- [ABOUT THIS EXERCISE]: When copying the listing below, skip every picture and repeat exactly the lines from the first one through the line that contains "M.~G.~Tarallo, T.~Mazzoni, N.~Poli, D.~V.~Sutyrin, X.~Zhang".

- [GIVEN DATA]:
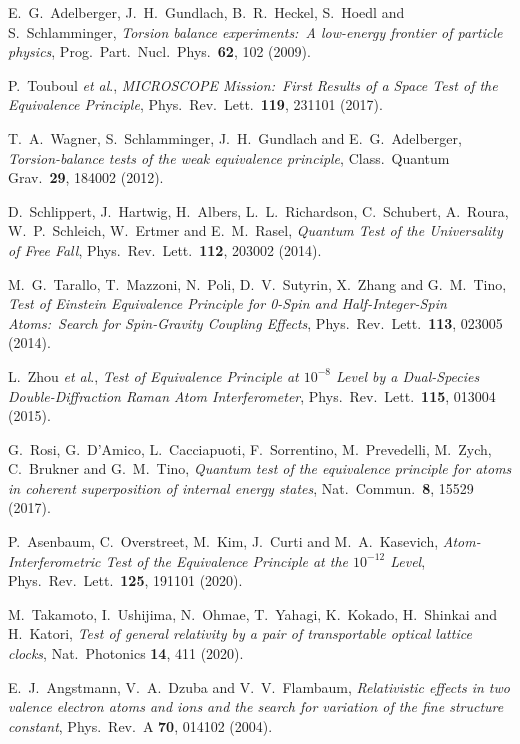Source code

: \documentclass[aps,prd,onecolumn,nofootinbib]{revtex4-2} %
\begin{document}
\begin{thebibliography}{99}
 E.~G.~Adelberger, J.~H.~Gundlach, B.~R.~Heckel, S.~Hoedl and S.~Schlamminger, \textit{Torsion balance experiments:~A low-energy frontier of particle physics}, Prog.~Part.~Nucl.~Phys.~\textbf{62}, 102 (2009). 

 P.~Touboul \textit{et al}., \textit{MICROSCOPE Mission:~First Results of a Space Test of the Equivalence Principle}, Phys.~Rev.~Lett.~\textbf{119}, 231101 (2017). 

 T.~A.~Wagner, S.~Schlamminger, J.~H.~Gundlach and E.~G.~Adelberger, \textit{Torsion-balance tests of the weak equivalence principle}, Class.~Quantum Grav.~\textbf{29}, 184002 (2012). 


 D.~Schlippert, J.~Hartwig, H.~Albers, L.~L.~Richardson, C.~Schubert, A.~Roura, W.~P.~Schleich, W.~Ertmer and E.~M.~Rasel, \textit{Quantum Test of the Universality of Free Fall}, Phys.~Rev.~Lett.~\textbf{112}, 203002 (2014). 

 M.~G.~Tarallo, T.~Mazzoni, N.~Poli, D.~V.~Sutyrin, X.~Zhang and G.~M.~Tino, \textit{Test of Einstein Equivalence Principle for 0-Spin and Half-Integer-Spin Atoms:~Search for Spin-Gravity Coupling Effects}, Phys.~Rev.~Lett.~\textbf{113}, 023005 (2014). 

 L.~Zhou \textit{et al}., \textit{Test of Equivalence Principle at $10^{-8}$ Level by a Dual-Species Double-Diffraction Raman Atom Interferometer}, Phys.~Rev.~Lett.~\textbf{115}, 013004 (2015). 

 G.~Rosi, G.~D'Amico, L.~Cacciapuoti, F.~Sorrentino, M.~Prevedelli, M.~Zych, C.~Brukner and G.~M.~Tino, \textit{Quantum test of the equivalence principle for atoms in coherent superposition of internal energy states}, Nat.~Commun.~\textbf{8}, 15529 (2017). 

 P.~Asenbaum, C.~Overstreet, M.~Kim, J.~Curti and M.~A.~Kasevich, \textit{Atom-Interferometric Test of the Equivalence Principle at the $10^{-12}$ Level}, Phys.~Rev.~Lett.~\textbf{125}, 191101 (2020). 


 M.~Takamoto, I.~Ushijima, N.~Ohmae, T.~Yahagi, K.~Kokado, H.~Shinkai and H.~Katori, \textit{Test of general relativity by a pair of transportable optical lattice clocks}, Nat.~Photonics \textbf{14}, 411 (2020). 


 E.~J.~Angstmann, V.~A.~Dzuba and V.~V.~Flambaum, \textit{Relativistic effects in two valence electron atoms and ions and the search for variation of the fine structure constant}, Phys.~Rev.~A \textbf{70}, 014102 (2004). 


\end{thebibliography}
\end{document}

- [REPLY]:
Source code

: \documentclass[aps,prd,onecolumn,nofootinbib]{revtex4-2} %
\begin{document}
\begin{thebibliography}{99}
 E.~G.~Adelberger, J.~H.~Gundlach, B.~R.~Heckel, S.~Hoedl and S.~Schlamminger, \textit{Torsion balance experiments:~A low-energy frontier of particle physics}, Prog.~Part.~Nucl.~Phys.~\textbf{62}, 102 (2009). 

 P.~Touboul \textit{et al}., \textit{MICROSCOPE Mission:~First Results of a Space Test of the Equivalence Principle}, Phys.~Rev.~Lett.~\textbf{119}, 231101 (2017). 

 T.~A.~Wagner, S.~Schlamminger, J.~H.~Gundlach and E.~G.~Adelberger, \textit{Torsion-balance tests of the weak equivalence principle}, Class.~Quantum Grav.~\textbf{29}, 184002 (2012). 


 D.~Schlippert, J.~Hartwig, H.~Albers, L.~L.~Richardson, C.~Schubert, A.~Roura, W.~P.~Schleich, W.~Ertmer and E.~M.~Rasel, \textit{Quantum Test of the Universality of Free Fall}, Phys.~Rev.~Lett.~\textbf{112}, 203002 (2014). 

 M.~G.~Tarallo, T.~Mazzoni, N.~Poli, D.~V.~Sutyrin, X.~Zhang and G.~M.~Tino, \textit{Test of Einstein Equivalence Principle for 0-Spin and Half-Integer-Spin Atoms:~Search for Spin-Gravity Coupling Effects}, Phys.~Rev.~Lett.~\textbf{113}, 023005 (2014). 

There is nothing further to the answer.